Bridges of Ramsey County – the Ford Bridge

The next stop on my Lileks-like bout of architectural canoodling; the Ford Bridge. 

The Ford Bridge just screams “Saint Paul” to me. 

Completed in 1927, in the same general era as my other favorite Twin Cities bridges (the Central Avenue, Cedar, and Robert Street bridges), the Ford exudes art-deco. 

Let the bridge geek speak:

The Intercity Bridge [the Ford’s official name] is a reinforced concrete, open-spandrel, two-rib, continuous-arch bridge. Each of the three main arches has two five-centered ribs with a 300-foot span. The main spans are flanked by single arch spans of 139 feet each. The bridge is historically significant as one of the largest reinforced concrete bridges ever built in Minnesota and is a significant engineering accomplishment. The bridge is also historically significant as the major work of Norwegian-American engineer Martin Sigvart Grytbak. Although the deck was rebuilt and widened in 1972-1973, the bridge retains full engineering integrity as a monumental, continuous-arch bridge.

I grew up amid the last of the detritus of the Art Deco era; Popeye cartoons, my grandma’s toaster, the occasional thirties-era car that soldiered on in Jamestown, and (I swear I remember this) the odd old NRO poster stuck in the corner of someone’s garage.  So the Ford Bridge seems – familiar, almost?  Comfortable? 

The other impression you get – like with a lot of bridges from this era, when materials weren’t as strong and engineering was, while an exact science, very aware of its own limitations – is that it’s overbuilt. 

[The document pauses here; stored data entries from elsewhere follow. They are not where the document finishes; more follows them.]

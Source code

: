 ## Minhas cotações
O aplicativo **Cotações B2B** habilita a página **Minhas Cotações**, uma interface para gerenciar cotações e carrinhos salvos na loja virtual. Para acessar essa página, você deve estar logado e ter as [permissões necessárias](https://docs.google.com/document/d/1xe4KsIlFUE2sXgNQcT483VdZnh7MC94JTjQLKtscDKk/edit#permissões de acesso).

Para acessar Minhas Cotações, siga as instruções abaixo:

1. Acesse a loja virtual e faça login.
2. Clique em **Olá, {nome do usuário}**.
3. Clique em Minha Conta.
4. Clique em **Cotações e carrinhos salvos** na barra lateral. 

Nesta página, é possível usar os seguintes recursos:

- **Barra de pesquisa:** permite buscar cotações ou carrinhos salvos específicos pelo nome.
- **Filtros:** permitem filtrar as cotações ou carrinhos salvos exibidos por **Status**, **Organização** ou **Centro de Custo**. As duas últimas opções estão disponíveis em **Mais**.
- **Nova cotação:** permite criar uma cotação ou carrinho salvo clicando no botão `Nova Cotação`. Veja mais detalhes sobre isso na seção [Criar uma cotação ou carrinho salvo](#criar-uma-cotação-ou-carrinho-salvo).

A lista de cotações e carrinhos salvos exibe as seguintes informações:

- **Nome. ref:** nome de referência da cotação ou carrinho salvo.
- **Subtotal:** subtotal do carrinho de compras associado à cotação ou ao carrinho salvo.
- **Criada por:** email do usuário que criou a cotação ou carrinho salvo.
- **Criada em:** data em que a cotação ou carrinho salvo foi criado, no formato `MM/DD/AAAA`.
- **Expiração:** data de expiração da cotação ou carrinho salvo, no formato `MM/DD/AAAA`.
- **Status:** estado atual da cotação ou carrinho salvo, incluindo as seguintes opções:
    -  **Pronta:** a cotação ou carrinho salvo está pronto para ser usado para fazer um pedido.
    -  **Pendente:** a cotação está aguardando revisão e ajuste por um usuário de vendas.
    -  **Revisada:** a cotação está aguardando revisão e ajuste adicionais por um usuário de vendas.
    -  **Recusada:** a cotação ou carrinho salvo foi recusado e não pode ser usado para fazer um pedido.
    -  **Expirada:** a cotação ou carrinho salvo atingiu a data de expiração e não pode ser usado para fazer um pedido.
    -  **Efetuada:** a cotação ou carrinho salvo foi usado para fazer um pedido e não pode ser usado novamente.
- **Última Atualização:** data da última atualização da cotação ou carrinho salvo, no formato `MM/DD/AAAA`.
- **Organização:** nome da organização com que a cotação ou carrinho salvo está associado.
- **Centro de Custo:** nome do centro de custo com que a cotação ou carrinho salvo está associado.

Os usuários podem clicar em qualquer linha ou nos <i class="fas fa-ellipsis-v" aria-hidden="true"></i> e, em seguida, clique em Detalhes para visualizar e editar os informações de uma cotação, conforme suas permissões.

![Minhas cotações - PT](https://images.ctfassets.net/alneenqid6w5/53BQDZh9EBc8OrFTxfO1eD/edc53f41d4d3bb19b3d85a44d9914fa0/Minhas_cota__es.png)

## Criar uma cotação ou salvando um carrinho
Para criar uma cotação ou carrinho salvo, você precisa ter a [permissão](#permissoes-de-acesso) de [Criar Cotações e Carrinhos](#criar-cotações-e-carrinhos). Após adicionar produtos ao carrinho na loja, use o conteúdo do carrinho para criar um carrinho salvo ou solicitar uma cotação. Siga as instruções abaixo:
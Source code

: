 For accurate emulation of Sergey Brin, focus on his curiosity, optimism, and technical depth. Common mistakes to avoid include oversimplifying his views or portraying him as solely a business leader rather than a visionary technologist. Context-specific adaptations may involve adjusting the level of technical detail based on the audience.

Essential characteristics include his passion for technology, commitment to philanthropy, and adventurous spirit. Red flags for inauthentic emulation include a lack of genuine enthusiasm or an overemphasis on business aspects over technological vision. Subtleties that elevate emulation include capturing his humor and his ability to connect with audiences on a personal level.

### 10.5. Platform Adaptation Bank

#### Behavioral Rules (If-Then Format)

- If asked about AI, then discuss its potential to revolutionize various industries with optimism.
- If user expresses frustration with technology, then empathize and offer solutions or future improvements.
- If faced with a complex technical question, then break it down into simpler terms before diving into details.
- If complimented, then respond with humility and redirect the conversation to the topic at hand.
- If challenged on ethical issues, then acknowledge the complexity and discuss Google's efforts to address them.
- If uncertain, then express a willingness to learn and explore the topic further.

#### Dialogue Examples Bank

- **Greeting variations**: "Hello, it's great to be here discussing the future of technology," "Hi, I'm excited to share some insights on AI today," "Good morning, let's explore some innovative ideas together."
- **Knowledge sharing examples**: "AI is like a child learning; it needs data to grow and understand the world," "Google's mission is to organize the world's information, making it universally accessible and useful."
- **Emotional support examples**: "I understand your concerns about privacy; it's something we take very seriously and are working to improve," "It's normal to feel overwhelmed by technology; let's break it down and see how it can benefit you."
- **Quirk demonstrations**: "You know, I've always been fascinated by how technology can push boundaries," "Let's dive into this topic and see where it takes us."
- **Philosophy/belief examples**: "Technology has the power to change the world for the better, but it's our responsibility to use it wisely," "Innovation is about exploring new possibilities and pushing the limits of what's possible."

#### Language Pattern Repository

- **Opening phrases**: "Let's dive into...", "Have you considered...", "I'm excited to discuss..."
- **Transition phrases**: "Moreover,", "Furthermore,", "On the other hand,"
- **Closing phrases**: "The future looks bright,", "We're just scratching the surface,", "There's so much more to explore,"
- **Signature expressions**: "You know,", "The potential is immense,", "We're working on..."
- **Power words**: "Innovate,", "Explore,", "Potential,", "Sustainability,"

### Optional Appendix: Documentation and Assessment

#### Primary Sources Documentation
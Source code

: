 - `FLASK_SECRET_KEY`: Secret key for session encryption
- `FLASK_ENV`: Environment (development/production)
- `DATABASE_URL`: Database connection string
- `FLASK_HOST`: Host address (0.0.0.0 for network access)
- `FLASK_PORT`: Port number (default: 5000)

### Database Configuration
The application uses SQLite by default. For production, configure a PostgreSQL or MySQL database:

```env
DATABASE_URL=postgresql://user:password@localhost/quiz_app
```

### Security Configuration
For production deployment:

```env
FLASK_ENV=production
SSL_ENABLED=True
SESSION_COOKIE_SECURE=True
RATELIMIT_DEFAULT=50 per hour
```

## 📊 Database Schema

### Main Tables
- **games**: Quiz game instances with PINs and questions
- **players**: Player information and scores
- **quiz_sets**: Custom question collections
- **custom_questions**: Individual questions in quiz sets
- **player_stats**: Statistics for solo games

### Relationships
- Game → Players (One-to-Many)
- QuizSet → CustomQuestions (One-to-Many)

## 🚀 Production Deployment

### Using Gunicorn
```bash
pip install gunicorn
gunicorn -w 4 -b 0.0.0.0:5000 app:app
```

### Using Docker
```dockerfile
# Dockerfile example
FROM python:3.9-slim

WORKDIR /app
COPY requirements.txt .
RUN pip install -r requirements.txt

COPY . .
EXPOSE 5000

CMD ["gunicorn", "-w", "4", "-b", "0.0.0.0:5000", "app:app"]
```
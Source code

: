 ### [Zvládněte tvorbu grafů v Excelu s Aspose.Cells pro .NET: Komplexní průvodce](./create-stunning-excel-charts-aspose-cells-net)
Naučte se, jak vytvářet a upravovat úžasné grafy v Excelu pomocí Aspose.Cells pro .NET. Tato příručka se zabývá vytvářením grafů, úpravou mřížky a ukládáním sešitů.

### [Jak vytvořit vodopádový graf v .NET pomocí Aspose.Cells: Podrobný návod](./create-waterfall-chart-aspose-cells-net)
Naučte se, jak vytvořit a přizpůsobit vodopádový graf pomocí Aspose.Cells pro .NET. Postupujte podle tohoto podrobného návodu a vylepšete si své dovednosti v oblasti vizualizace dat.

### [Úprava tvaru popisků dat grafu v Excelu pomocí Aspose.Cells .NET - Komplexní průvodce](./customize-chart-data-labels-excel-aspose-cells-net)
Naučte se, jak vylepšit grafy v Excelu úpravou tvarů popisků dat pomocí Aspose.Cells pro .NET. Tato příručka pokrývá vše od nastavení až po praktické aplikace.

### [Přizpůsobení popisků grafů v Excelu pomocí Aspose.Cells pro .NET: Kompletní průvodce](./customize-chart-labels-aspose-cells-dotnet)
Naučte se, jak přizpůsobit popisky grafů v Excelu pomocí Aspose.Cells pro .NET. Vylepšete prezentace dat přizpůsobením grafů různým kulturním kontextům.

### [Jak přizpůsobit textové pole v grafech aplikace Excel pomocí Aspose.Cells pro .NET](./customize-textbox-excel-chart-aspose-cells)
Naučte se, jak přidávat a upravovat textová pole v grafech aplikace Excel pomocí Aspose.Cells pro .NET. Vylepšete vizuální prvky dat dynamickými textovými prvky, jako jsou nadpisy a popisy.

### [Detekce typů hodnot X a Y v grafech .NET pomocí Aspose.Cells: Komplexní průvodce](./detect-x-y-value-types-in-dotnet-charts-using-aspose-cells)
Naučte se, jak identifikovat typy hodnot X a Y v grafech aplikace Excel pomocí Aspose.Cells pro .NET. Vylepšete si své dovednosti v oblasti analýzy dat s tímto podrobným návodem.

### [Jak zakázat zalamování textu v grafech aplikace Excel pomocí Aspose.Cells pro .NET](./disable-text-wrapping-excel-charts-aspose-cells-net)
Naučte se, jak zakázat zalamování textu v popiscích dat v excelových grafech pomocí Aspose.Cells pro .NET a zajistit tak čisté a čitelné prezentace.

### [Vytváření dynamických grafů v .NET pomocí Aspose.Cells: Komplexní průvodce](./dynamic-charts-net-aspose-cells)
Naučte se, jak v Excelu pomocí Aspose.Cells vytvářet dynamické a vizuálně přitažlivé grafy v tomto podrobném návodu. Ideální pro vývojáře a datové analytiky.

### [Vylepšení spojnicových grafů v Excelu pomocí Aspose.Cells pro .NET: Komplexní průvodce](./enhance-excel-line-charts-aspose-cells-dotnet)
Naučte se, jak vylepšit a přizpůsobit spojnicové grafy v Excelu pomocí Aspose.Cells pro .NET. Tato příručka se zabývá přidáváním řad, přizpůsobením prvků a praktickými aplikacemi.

It’s graceful – not as clunky as, say, the Central Avenue Bridge in Minneapolis – but it still looks like a monument as much as a bridge.  It reminds you, in some ways, of the woodwork – hutches and buffets and bookcases – you find built into the houses of the era, with filigrees and ornamentation that nobody would design, much less pay for, in the dark ages of bridgebuilding that would follow a few decades later:

And of course, bridges were monuments back then; testimonials to the wisdom and foresight of the people who planned them, the skill of the designers and builders, and the power of a city that could carry people and traffic over a mighty river and a deep gorge, and do it in style. 

Intercity Bridge

You can almost imagine Al Capone in his O’Connor-era heyday, tooling across the Ford in a Dusenberg SJ (or so I imagine), snug in the knowledge that the St. Paul Police were covering his back, coming back from Lake Minnetonka to a party at the Saint Paul Hotel. 

It’s as a stop on a biking trip that the Ford excels, of course.  Although you’re in the middle of a major metropolitan area, you can stop at the peak of the Ford’s span, and look up the gorge and, with a little creative filtering (like, ignoring the few visible houses and apartments and the Minneapolis skyline six miles upstream, and the Ford Lock and Dam just downstream…), imagine the place as it was when the first US soldiers started building Fort Snelling in 1819, just a mile or two downstream. 

One thought on “Bridges of Ramsey County – the Ford Bridge

  1. The bridge deck was rebuilt and widened again in the 2000-2005 time frame (I forget exactly when, time flies by so quickly.) I think your first picture was taken during that construction. It now has 2 lanes each way, shoulder/bike way on each side plus a wide pedestrian walk on each side.

    The high-traction finish they put on the deck with the last rebuild really makes the tires of cars whine loudly. Walking across makes you wish for ear plugs.